Exercise goal: All lines below containing the string "applications" are to be copied.

Data for review:
---

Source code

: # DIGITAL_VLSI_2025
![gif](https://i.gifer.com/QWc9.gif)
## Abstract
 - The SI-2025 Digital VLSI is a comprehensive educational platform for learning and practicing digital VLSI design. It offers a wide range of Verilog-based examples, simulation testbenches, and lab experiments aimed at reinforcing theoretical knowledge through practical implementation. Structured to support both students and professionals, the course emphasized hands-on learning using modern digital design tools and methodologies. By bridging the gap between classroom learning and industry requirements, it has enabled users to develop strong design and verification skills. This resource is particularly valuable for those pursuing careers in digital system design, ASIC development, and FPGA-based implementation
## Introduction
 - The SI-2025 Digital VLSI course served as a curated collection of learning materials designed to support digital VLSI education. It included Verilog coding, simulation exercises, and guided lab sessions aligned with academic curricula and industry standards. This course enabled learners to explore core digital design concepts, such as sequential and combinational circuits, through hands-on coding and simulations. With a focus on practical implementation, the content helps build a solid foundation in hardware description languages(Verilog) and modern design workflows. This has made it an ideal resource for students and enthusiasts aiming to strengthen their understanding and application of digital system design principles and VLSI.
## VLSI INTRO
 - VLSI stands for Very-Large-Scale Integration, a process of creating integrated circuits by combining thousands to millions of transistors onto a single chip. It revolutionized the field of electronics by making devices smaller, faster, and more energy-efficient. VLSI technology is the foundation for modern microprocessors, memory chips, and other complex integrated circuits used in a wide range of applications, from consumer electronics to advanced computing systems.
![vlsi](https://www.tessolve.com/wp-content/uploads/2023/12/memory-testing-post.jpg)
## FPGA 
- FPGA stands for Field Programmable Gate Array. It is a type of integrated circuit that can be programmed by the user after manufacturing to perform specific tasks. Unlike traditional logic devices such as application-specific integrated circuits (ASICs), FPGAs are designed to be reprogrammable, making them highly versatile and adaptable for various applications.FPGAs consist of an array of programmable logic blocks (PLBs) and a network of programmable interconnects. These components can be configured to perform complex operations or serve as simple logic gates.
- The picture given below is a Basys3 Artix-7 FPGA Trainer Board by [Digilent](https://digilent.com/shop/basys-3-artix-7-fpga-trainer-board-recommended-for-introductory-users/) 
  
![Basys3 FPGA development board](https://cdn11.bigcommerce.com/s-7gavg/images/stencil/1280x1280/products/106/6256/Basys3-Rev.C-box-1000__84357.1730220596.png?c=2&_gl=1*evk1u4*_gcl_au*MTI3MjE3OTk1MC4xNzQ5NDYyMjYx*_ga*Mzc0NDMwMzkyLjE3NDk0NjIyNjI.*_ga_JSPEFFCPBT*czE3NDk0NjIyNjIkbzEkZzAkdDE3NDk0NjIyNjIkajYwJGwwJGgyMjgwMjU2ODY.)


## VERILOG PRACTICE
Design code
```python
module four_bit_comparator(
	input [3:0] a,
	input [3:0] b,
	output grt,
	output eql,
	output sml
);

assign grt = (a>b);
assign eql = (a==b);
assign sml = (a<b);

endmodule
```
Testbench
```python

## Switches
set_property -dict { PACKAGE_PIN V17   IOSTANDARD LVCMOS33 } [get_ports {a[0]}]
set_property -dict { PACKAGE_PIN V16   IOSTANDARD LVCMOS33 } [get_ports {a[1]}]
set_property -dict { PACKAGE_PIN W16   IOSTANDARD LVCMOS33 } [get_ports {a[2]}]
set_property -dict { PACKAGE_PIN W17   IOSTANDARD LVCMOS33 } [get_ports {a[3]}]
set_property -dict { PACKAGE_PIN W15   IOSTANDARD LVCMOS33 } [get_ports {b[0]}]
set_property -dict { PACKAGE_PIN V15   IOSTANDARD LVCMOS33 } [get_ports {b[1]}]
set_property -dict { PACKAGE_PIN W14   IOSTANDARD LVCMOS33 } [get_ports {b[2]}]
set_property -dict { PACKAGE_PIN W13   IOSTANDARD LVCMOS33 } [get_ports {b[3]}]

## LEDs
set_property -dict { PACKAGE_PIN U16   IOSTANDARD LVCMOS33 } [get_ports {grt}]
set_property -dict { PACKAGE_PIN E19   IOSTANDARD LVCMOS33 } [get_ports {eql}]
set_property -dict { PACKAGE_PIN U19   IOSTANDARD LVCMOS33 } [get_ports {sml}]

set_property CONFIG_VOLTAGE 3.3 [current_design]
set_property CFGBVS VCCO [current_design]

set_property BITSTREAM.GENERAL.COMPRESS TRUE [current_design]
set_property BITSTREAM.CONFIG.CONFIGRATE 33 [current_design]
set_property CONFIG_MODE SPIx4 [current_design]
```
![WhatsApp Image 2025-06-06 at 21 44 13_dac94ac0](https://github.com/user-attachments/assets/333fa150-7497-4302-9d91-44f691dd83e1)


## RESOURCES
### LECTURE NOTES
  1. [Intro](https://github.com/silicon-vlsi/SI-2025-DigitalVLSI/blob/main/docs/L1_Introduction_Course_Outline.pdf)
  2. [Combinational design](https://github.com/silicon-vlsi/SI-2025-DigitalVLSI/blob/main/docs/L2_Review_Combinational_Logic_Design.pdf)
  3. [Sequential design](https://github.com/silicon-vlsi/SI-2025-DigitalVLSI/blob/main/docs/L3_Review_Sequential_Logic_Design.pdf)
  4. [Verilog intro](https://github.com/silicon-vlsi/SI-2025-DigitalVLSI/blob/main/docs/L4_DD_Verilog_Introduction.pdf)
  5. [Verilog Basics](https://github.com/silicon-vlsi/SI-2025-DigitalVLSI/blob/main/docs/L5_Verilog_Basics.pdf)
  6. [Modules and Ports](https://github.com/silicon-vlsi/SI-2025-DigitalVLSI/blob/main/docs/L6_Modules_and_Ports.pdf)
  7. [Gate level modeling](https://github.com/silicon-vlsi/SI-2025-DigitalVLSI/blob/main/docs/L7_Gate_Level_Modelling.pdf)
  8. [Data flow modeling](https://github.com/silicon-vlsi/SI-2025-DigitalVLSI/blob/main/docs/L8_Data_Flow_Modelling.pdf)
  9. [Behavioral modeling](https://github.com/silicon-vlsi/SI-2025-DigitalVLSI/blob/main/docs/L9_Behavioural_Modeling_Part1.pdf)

---

Solved problem:
 - VLSI stands for Very-Large-Scale Integration, a process of creating integrated circuits by combining thousands to millions of transistors onto a single chip. It revolutionized the field of electronics by making devices smaller, faster, and more energy-efficient. VLSI technology is the foundation for modern microprocessors, memory chips, and other complex integrated circuits used in a wide range of applications, from consumer electronics to advanced computing systems.
- FPGA stands for Field Programmable Gate Array. It is a type of integrated circuit that can be programmed by the user after manufacturing to perform specific tasks. Unlike traditional logic devices such as application-specific integrated circuits (ASICs), FPGAs are designed to be reprogrammable, making them highly versatile and adaptable for various applications.FPGAs consist of an array of programmable logic blocks (PLBs) and a network of programmable interconnects. These components can be configured to perform complex operations or serve as simple logic gates.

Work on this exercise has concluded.